Enough is enough. The last straw was the use of chemical weapons in rebel-held Gouma where men, women and children died from nerve gas poisoning. The United States, Great Britain and France acting on what they considered as legal and right carried out air strikes against the rogue regime of Bashir al-Assad. The joint allied attacks were launched from war planes and ships deployed earlier in the Mediterranean.
“Mission accomplished,” declared US President Donald Trump who served notice that allied planes are locked and loaded in case Syria again uses chemical weapons against its own people.
The coalition message to Assad was clear. You cannot commit mass murder against your own people with the use of the internationally outlawed chemical weapons. The coalition-coordinated strikes against Syria is a resounding display of global action against intolerable atrocities.

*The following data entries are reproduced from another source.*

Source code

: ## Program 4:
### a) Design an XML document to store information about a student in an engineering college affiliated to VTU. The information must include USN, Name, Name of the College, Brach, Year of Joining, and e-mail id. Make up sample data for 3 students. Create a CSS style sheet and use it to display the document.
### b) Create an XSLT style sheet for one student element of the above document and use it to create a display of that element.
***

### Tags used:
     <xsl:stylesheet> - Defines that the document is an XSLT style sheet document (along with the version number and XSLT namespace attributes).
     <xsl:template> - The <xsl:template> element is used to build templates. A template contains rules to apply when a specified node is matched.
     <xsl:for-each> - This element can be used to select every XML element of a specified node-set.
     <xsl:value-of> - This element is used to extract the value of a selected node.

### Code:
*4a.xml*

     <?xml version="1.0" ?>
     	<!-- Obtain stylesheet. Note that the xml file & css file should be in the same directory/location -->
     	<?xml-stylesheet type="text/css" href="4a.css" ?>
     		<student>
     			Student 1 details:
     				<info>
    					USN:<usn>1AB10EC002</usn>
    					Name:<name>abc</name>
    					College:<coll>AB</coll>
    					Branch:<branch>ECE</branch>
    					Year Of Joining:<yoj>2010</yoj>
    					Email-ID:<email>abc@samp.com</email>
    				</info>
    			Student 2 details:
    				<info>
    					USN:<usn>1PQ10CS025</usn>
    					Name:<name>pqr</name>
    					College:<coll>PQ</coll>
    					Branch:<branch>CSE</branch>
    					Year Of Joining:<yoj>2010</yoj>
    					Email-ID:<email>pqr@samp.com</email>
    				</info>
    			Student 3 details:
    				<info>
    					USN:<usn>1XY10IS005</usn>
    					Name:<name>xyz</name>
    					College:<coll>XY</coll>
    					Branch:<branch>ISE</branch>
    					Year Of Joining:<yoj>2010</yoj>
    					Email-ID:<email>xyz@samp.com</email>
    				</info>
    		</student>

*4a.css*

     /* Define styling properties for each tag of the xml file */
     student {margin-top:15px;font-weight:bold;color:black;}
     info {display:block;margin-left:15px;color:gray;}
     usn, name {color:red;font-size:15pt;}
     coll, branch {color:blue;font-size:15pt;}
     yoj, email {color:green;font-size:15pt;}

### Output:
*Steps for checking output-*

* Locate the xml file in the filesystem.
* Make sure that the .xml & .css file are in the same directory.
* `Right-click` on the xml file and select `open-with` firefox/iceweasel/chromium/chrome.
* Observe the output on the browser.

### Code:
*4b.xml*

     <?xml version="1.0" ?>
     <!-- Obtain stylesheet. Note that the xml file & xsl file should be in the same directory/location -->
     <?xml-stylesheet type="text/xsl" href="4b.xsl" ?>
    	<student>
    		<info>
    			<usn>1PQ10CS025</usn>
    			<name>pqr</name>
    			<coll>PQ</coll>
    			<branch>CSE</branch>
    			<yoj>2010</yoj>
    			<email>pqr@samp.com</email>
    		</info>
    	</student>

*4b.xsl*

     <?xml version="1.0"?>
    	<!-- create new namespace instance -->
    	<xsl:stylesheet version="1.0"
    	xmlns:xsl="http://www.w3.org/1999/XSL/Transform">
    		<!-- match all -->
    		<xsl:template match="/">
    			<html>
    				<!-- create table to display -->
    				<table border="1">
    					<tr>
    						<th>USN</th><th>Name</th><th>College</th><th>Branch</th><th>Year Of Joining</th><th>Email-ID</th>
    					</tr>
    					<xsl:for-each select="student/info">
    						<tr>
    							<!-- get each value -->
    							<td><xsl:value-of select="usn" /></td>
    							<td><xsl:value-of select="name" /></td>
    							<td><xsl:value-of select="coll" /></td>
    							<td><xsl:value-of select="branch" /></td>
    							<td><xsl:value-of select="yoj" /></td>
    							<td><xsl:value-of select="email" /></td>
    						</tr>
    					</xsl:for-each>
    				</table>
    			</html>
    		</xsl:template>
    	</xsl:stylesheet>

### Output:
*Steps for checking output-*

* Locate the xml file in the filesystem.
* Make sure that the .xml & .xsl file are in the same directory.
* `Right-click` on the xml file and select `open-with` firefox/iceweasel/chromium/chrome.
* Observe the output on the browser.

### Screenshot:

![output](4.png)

Syrian artillery defense tried to shoot down US B-1 bombers carrying out the bombing and missile attack. In a post-military briefing, the Pentagon said every military target was hit without any collateral civilian casualties nor any losses on the coalition side.
US Ambassador to the United Nations Nikki Haley in a statement at the Security Council warned Syria and Russia about the draconian air strikes hours before the three major allies carried out the attack.
British Prime Minister Teresa May said the military action against Assad was not about regime change but to enforce the United Nations law against the use of chemical weapons. She also said the US, UK and France carried out the military strikes after all diplomatic efforts failed to yield results.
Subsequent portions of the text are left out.